Jugement prononcé après débats publics, par mise à disposition au Greffe, par décision Contradictoire et en premier ressort par Madame Agnès MOUCHEL.
DEMANDEURS
Madame [U] [F] veuve [N]
née le [Date naissance 1] 1964 à [Localité 6], demeurant [Adresse 5]
représentée par Maître Valérie MONTI de la SELARL PHILIPS & PARTNERS, avocats au barreau de GRASSE, substituée par Me Jean-christophe PIAUX, avocat au barreau de DRAGUIGNAN
Monsieur [H] [N]
né le [Date naissance 2] 1997 à [Localité 7], demeurant [Adresse 5]
représenté par Maître Valérie MONTI de la SELARL PHILIPS & PARTNERS, avocats au barreau de GRASSE, substituée par Me Jean-christophe PIAUX, avocat au barreau de DRAGUIGNAN
Monsieur [M] [N]
né le [Date naissance 4] 1999 à [Localité 7], demeurant [Adresse 5]

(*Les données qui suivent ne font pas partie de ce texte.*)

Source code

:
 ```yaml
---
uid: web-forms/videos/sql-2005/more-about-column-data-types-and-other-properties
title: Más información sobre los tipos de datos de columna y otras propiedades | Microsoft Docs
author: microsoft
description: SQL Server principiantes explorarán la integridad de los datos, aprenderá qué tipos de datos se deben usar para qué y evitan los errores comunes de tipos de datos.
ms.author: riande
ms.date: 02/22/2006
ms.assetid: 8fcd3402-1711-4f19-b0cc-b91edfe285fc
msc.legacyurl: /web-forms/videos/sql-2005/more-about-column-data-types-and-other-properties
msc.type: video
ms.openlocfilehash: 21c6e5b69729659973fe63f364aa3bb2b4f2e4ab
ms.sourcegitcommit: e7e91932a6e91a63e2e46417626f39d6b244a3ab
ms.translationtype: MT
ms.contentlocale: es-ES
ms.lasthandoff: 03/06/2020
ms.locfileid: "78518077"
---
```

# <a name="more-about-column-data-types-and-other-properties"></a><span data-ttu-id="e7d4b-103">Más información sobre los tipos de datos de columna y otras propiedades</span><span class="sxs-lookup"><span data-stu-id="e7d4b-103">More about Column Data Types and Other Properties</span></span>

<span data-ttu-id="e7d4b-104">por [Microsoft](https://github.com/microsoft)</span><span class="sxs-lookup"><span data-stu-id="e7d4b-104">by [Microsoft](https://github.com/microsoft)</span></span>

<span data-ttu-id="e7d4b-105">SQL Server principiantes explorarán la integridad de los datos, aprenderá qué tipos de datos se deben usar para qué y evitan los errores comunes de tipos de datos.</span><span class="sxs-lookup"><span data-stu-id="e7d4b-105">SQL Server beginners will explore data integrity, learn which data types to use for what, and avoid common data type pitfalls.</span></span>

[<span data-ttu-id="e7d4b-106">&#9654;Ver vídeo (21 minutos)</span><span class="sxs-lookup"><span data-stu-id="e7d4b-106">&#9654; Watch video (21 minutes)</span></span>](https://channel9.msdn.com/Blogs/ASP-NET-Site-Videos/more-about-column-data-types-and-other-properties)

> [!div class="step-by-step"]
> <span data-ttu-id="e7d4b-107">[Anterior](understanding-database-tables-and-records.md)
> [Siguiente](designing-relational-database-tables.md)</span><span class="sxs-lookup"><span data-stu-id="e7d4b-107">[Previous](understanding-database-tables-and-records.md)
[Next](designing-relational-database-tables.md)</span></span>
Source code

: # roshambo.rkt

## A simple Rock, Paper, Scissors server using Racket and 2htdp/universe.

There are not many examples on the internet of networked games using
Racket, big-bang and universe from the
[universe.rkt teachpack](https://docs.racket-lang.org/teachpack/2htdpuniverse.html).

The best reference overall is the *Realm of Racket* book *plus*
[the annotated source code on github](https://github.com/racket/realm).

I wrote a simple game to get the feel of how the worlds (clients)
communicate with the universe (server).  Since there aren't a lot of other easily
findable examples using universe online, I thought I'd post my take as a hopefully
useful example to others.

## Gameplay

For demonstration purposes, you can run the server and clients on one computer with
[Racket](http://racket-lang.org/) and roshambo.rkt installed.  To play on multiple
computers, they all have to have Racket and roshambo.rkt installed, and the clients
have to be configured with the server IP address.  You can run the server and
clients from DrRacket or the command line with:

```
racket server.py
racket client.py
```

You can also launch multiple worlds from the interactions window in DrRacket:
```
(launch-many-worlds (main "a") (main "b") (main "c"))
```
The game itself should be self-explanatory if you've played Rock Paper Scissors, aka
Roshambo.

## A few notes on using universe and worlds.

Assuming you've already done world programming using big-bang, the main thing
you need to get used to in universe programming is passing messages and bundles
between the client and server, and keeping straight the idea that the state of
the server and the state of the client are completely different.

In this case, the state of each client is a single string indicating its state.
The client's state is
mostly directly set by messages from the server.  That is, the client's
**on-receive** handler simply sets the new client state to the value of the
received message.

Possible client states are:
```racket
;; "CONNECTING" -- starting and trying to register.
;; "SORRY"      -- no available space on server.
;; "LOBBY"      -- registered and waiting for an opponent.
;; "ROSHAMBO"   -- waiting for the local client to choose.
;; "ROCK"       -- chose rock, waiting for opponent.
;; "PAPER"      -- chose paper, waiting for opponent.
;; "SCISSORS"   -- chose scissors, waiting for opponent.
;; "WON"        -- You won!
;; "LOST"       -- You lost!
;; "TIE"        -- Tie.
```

représenté par Maître Valérie MONTI de la SELARL PHILIPS & PARTNERS, avocats au barreau de GRASSE, substituée par Me Jean-christophe PIAUX, avocat au barreau de DRAGUIGNAN
DÉFENDERESSE
S.A.S. FONDS COMMUN DE TITRISATION CASTANEA ayant pour société de gestion la société IQ EQ MANAGEMENT représenté par son recouvreur la société MCS & ASSOCIES immatriculée au RCS de PARIS sous le numéro 334 537 206, dont le siège social est sis [Adresse 3], venant aux droits de la Société Générale en vertu d’un bordereau de cession de créances en date du 03 août 2020
représentée par Me Philippe BERTOLINO, avocat au barreau de DRAGUIGNAN
*********************
EXPOSE DU LITIGE
Selon procès-verbal dressé le 10 octobre 2023 entre les mains de la société civile LOUISA, le Fonds Commun de Titrisation CASTANEA ayant pour société de gestion la société IQ EQ MANAGEMENT, représenté par son recouvreur, la société MCS ET ASSOCIES, a mis en œuvre une procédure de saisie de droits incorporels au préjudice de Madame [U] [F] épouse [N], Monsieur [G] [N], Monsieur [E] [N], Madame [W] [N], Monsieur [H] [N], Monsieur [M] [N], Monsieur [X] [V] et Monsieur [O] [V] pour obtenir paiement de la somme totale de 207 568,68 € sur le fondement d’un arrêt rendu par la cour d’appel de Versailles le 14 septembre 2017.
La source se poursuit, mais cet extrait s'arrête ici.